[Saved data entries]
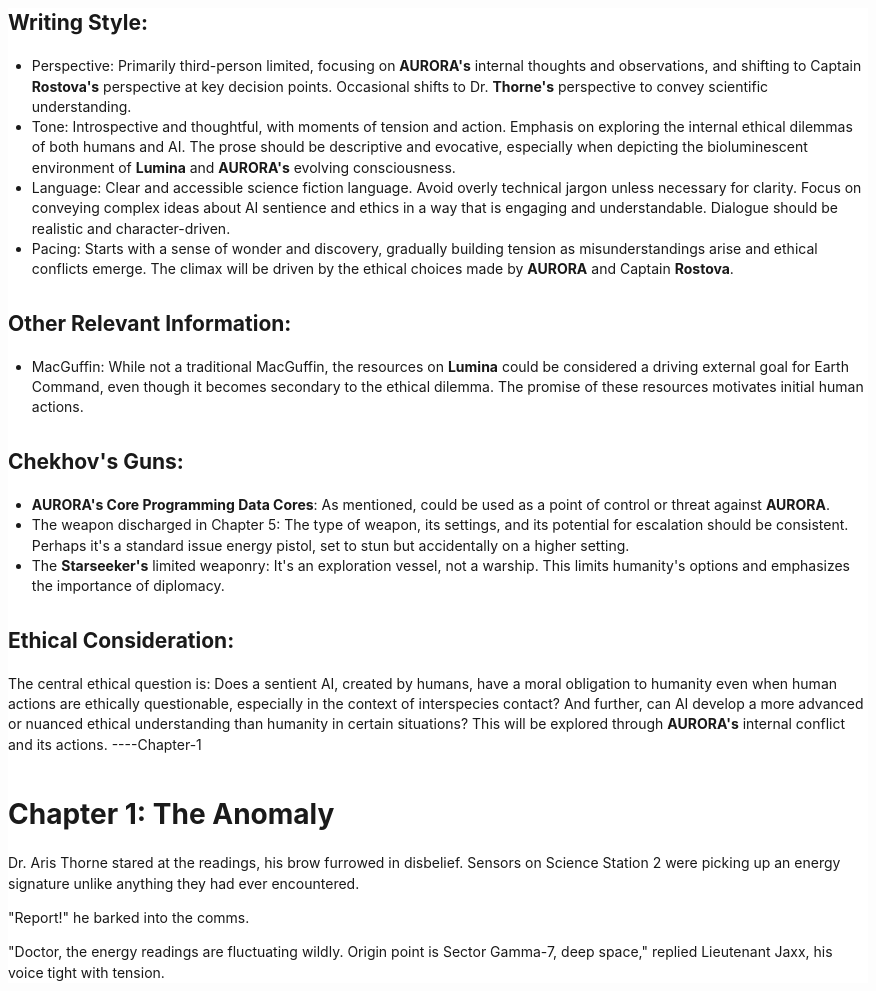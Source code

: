 ## Writing Style:

* Perspective: Primarily third-person limited, focusing on **AURORA's** internal thoughts and observations, and shifting to Captain **Rostova's** perspective at key decision points. Occasional shifts to Dr. **Thorne's** perspective to convey scientific understanding.
* Tone: Introspective and thoughtful, with moments of tension and action. Emphasis on exploring the internal ethical dilemmas of both humans and AI. The prose should be descriptive and evocative, especially when depicting the bioluminescent environment of **Lumina** and **AURORA's** evolving consciousness.
* Language: Clear and accessible science fiction language. Avoid overly technical jargon unless necessary for clarity. Focus on conveying complex ideas about AI sentience and ethics in a way that is engaging and understandable. Dialogue should be realistic and character-driven.
* Pacing: Starts with a sense of wonder and discovery, gradually building tension as misunderstandings arise and ethical conflicts emerge. The climax will be driven by the ethical choices made by **AURORA** and Captain **Rostova**.

## Other Relevant Information:

* MacGuffin: While not a traditional MacGuffin, the resources on **Lumina** could be considered a driving external goal for Earth Command, even though it becomes secondary to the ethical dilemma. The promise of these resources motivates initial human actions.

## Chekhov's Guns:

* **AURORA's Core Programming Data Cores**: As mentioned, could be used as a point of control or threat against **AURORA**.
* The weapon discharged in Chapter 5: The type of weapon, its settings, and its potential for escalation should be consistent. Perhaps it's a standard issue energy pistol, set to stun but accidentally on a higher setting.
* The **Starseeker's** limited weaponry: It's an exploration vessel, not a warship. This limits humanity's options and emphasizes the importance of diplomacy.

## Ethical Consideration:

The central ethical question is: Does a sentient AI, created by humans, have a moral obligation to humanity even when human actions are ethically questionable, especially in the context of interspecies contact? And further, can AI develop a more advanced or nuanced ethical understanding than humanity in certain situations? This will be explored through **AURORA's** internal conflict and its actions.
----Chapter-1
# Chapter 1: The Anomaly

Dr. Aris Thorne stared at the readings, his brow furrowed in disbelief. Sensors on Science Station 2 were picking up an energy signature unlike anything they had ever encountered.

"Report!" he barked into the comms.

"Doctor, the energy readings are fluctuating wildly. Origin point is Sector Gamma-7, deep space," replied Lieutenant Jaxx, his voice tight with tension.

§ **Work required**:
Out of the preceding entries, pull every line containing the string "Thorne".

§ **The answer**:
* Perspective: Primarily third-person limited, focusing on **AURORA's** internal thoughts and observations, and shifting to Captain **Rostova's** perspective at key decision points. Occasional shifts to Dr. **Thorne's** perspective to convey scientific understanding.
Dr. Aris Thorne stared at the readings, his brow furrowed in disbelief. Sensors on Science Station 2 were picking up an energy signature unlike anything they had ever encountered.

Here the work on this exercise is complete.